Preparing your WAN for 10 GbE implementation

Where can 10 GbE be used in a wide area network (WAN) and how can you prepare the WAN for such an implementation? Read this article to find out.

Speed: It’s what just about everyone needs when it comes to information. Faster throughput, lower latency and fewer errors -- all these are key reasons why Gigabit Ethernet continues to grow in popularity. And Ethernet, which at one time was one of several competing technologies for local area network (LAN) traffic, has become the networking protocol of choice. Its availability for wide area networks (WANs) and metropolitan area networks...

(MANs) is good news for networking executives.

Many of you reading this article are probably using Ethernet LANs running at speeds ranging from 10/100 Mbps to 1 Gbps. And if your organization has multiple buildings in a campus setting or multiple sites in a metropolitan area, you may be investigating still higher speeds to effectively link these sites. This is where 10 Gigabit Ethernet (10 GbE) makes sense.

Where 10 GbE can be applied

Similar to other Ethernet protocols, 10 GbE is based on the Institute of Electrical and Electronics Engineers (IEEE) 802.3 Ethernet standard. In the case of 10 GbE, the standard is called IEEE 802.3ae, and it is fully interoperable with existing Ethernet protocols. It differs from traditional Ethernet in that it is a full-duplex protocol, meaning it does not need Carrier Sense Multiple Access/Collision Detection (CSMA/CD) protocols. In every other way, 10 GbE is the same as the original Ethernet protocol. This is important for network managers because as the demand for speed increases, 10 Gb Ethernet can easily be deployed within existing networks, providing a cost-effective technology that can support high-speed, low-latency requirements. The IEEE 802.3ae standard permits distances between physical locations up to 40 kilometers over a single-mode fiber. Both single-mode and multi-mode fiber systems can be used with 10 GbE applications.

Similar to existing Ethernet protocols, 10 Gb Ethernet is a Layer 1 and 2 protocol that adheres to key Ethernet attributes, including the Media Access Control (MAC) protocol, the Ethernet frame format, and minimum and maximum frame size. 10 Gb Ethernet connects current to fiber optic cable but is expected to be compatible with twisted-pair copper as well. The standard supports connections to both LANs and WANs, and can connect to SONET and SDH wide area networks.

Applications for 10 GbE are numerous, simply because the protocol links to existing Ethernet environments and extends them farther and faster. Organizations with campus networks can increase data throughput across buildings to multigigabit speeds. Connectivity for multiple buildings in a metropolitan area can be addressed using 10 Gb Ethernet’s support for greater distances -- up to 40 kilometers (km) -- as compared to 1 Gb Ethernet service, which is limited to 5 km. The 10 GbE protocol’s support for WAN infrastructures such as SONET and SDH provide numerous applications for boosting WAN speeds and efficiency.

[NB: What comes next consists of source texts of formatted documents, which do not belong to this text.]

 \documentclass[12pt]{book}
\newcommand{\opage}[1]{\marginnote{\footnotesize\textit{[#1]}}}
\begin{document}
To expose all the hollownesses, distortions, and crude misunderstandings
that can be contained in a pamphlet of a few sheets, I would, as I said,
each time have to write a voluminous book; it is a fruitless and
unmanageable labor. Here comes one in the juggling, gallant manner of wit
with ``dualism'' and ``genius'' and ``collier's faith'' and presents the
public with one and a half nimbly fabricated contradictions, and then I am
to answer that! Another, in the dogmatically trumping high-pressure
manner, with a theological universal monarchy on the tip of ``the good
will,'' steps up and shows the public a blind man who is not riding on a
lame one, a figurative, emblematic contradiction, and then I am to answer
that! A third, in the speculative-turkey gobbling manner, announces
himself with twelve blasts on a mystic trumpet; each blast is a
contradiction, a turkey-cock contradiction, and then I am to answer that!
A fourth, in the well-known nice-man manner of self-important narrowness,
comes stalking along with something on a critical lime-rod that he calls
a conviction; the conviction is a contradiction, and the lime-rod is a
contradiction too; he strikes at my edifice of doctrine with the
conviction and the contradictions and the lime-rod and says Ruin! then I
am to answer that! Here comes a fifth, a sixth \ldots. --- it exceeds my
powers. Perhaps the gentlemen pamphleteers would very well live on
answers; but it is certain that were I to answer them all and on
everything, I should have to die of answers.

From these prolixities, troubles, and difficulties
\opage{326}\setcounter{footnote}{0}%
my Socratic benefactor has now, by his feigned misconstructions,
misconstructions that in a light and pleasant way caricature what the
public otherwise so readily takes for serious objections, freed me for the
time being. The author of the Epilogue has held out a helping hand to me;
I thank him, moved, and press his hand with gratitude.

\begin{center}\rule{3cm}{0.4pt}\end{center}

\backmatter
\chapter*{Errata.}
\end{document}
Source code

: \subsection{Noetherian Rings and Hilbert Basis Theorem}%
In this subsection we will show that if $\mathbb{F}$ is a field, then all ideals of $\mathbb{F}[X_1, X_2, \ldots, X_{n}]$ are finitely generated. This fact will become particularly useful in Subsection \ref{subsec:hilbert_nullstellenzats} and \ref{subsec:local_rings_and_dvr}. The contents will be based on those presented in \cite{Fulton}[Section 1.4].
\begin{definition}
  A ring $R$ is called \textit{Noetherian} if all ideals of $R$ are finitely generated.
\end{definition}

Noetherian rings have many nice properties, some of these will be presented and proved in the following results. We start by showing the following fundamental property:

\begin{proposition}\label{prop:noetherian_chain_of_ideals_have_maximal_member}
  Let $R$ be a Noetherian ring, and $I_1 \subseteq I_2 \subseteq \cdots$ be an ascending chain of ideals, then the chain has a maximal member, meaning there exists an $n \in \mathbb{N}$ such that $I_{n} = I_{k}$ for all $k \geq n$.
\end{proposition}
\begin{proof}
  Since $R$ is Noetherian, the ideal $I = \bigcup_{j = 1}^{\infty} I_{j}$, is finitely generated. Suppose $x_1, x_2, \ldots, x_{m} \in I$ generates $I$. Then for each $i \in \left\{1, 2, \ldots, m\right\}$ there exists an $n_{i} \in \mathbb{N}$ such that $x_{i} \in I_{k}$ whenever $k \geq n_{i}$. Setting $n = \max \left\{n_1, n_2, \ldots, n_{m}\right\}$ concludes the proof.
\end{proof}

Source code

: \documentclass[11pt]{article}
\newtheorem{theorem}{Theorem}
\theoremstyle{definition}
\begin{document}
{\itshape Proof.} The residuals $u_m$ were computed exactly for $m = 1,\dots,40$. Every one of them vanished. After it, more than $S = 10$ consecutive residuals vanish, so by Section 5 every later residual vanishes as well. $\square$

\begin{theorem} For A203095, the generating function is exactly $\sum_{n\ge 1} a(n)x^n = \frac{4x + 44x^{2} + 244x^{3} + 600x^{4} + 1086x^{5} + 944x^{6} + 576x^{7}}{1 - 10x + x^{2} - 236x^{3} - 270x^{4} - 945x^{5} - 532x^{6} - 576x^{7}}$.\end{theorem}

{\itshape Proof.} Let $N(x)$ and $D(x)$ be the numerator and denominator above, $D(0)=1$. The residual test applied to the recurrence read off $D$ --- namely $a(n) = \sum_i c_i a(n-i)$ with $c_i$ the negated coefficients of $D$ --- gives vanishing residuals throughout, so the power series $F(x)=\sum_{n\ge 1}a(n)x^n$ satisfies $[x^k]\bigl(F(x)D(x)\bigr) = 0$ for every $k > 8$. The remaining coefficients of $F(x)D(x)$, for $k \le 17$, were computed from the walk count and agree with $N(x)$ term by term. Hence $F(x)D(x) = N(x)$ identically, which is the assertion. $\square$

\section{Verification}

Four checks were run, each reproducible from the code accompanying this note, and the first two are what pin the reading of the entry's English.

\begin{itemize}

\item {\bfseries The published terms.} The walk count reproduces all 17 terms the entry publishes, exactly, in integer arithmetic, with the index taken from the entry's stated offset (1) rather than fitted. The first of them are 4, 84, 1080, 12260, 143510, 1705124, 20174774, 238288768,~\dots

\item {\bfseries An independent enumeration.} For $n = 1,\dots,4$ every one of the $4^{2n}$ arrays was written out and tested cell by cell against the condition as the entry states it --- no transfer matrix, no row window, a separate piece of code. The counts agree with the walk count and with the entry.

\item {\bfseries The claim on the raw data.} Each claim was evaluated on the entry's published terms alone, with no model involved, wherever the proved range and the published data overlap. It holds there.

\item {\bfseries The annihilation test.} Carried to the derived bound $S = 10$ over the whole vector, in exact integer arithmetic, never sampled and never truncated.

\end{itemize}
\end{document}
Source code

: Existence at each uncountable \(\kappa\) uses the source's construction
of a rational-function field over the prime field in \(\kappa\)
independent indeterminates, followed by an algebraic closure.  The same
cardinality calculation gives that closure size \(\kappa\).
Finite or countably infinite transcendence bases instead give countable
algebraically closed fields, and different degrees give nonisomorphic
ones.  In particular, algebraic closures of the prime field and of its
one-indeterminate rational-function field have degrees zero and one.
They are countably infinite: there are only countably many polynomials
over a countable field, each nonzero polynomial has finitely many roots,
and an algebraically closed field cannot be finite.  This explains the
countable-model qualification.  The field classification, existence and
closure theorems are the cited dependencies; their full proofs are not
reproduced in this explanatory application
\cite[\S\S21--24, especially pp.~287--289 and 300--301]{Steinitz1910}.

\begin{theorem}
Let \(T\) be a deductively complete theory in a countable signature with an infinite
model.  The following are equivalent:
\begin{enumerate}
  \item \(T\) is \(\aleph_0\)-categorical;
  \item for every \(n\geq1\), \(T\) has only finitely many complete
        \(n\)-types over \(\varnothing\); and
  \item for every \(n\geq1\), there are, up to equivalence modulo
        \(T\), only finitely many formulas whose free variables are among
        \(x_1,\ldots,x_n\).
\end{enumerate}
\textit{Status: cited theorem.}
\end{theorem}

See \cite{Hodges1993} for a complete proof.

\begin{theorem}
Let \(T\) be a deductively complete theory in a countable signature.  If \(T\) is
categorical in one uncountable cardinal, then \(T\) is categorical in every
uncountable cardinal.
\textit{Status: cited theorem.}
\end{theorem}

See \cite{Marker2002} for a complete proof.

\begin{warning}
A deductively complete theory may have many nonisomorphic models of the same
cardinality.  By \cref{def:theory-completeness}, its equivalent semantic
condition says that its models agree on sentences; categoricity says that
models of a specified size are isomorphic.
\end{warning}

Figure 1 depicts how 10 GbE can reside within a variety of networks:

Networking applications of 10 GbE

Figure 1 -- Network applications for 10 GbE

Challenges to deploying 10 Gb Ethernet are primarily based on the costs to deploy versus the benefits received, along with issues associated with the potential replacement of legacy network technologies, such as point-to-point private lines and/or MPLS. Since 10 GbE is compatible with existing Ethernet protocols, the issues of planning and design can be relatively simple and straightforward.  

The following is a list of where 10 GbE is applicable:

  • For expanding, extending and upgrading existing Ethernet networks.
  • Support for intelligent services, such as streaming video.
  • Support for converged voice, data, text and video networks.
  • Greater bandwidth for server networks, storage area networks (SAN) and network attached storage (NAS) applications when compared to storage networking technologies such as Fibre Channel; ATM OC-3, OC-12 and OC-192; and HIPPI (High-Performance Parallel Interface).
  • Within data centers, switch-to-switch applications, as well as switch-to-server applications -- it can be deployed using a cost-effective, multi-mode fiber (and potentially copper) infrastructure.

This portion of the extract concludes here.